Gallium nitrate (brand name Ganite) is a drug that is used to treat hyper-calcemia, or too much calcium in the blood. Ganite exerts a hypocalcemic effect by inhibiting calcium resorption from bone, possibly by reducing increased bone turnover. It was shown, that gallium favorably altered the mineral properties to enhance hydroxyapatite crystallization and reduced mineral solubility. The drug also acted on the cellular components of bone to reduce bone resorption by decreasing acid secretion by osteoclasts. Nevertheless, ganite was withdrawn from sale, although the reasons was not the safety or effectiveness. Gallium nitrate inhibits the growth of various lymphoma cell lines in vitro and exhibits antitumor activity in patients with lymphoma. Gallium binds avidly to the iron transport protein transferrin. Transferrin-gallium complexes preferentially target cells that express transferrin receptors on their surface. Expression of transferrin receptors is particularly high on lymphoma cells. Cellular uptake of the gallium-transferrin complex leads to inhibition of cellular proliferation primarily via disruption of iron transport and homeostasis and blockade of ribonucleotide reductase. In phase II of clinical trials in patients with relapsed or refractory lymphoma, the antitumor activity of gallium nitrate is similar to, or better than, that of other commonly used chemotherapeutic agents.

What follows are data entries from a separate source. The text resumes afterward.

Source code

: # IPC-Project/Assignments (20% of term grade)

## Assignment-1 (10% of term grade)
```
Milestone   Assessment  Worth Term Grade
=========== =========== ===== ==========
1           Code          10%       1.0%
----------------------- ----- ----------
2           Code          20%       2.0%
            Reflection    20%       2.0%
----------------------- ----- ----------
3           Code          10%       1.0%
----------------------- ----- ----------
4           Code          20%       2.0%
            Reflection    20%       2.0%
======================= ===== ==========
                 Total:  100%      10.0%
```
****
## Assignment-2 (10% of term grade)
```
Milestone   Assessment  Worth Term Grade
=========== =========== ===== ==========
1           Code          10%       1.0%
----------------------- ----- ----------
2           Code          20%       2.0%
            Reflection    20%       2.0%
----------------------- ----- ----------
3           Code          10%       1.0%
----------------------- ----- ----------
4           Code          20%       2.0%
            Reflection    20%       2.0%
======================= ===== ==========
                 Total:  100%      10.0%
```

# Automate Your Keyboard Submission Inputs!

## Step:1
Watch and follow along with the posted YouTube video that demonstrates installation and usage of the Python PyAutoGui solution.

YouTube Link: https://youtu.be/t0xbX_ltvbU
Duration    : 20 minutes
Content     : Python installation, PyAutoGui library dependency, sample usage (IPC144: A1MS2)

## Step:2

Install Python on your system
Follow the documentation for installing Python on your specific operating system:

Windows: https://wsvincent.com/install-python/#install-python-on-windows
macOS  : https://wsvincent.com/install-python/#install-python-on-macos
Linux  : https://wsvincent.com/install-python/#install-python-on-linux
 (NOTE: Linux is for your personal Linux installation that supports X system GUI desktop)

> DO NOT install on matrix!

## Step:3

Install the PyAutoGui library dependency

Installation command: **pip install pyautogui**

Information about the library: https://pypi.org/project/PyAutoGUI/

Ferrous citrate Fe 59 is indicated, by intravenous administration, to determine various parameters of the kinetics of iron metabolism, including plasma iron clearance, plasma iron turnover rate, and the utilization of iron in new red blood cells. The values of serum iron obtained from these studies provide diagnostic information in patients with anemias. Ferrous citrate Fe 59 is also useful to assess the role of the spleen in red blood cell production and destruction, and thus to help determine the advisability of splenectomy. Also, organ uptake measurements are used to measure the sites of red cell production (or lack thereof) in extramedullary erythropoiesis in myeloproliferative disorders. Iron from ferrous citrate is bound to plasma protein (transferrin) and carried to the blood-forming organs where it is utilized to form hemoglobin or is deposited in the reticuloendothelial cells of the liver and spleen. The amount of radioactive iron absorbed, transported, stored, utilized, and excreted can then be measured by the periodic collection of blood specimens and external counting.

Ethoheptazine is an analgesic, which belongs to the proheptazine group. It was used either alone (Zactane trade name) or in combination with meprobamate and aspirin (Equagesic) for the pain relief in patients with headache or musculoskeletal disorders. Currently all mediactions containing ethoheptazine are withdrawn from the market. The exact target of ethoheptazine is unknow, but it is believed that it may have modulatory effect on opioid receptors.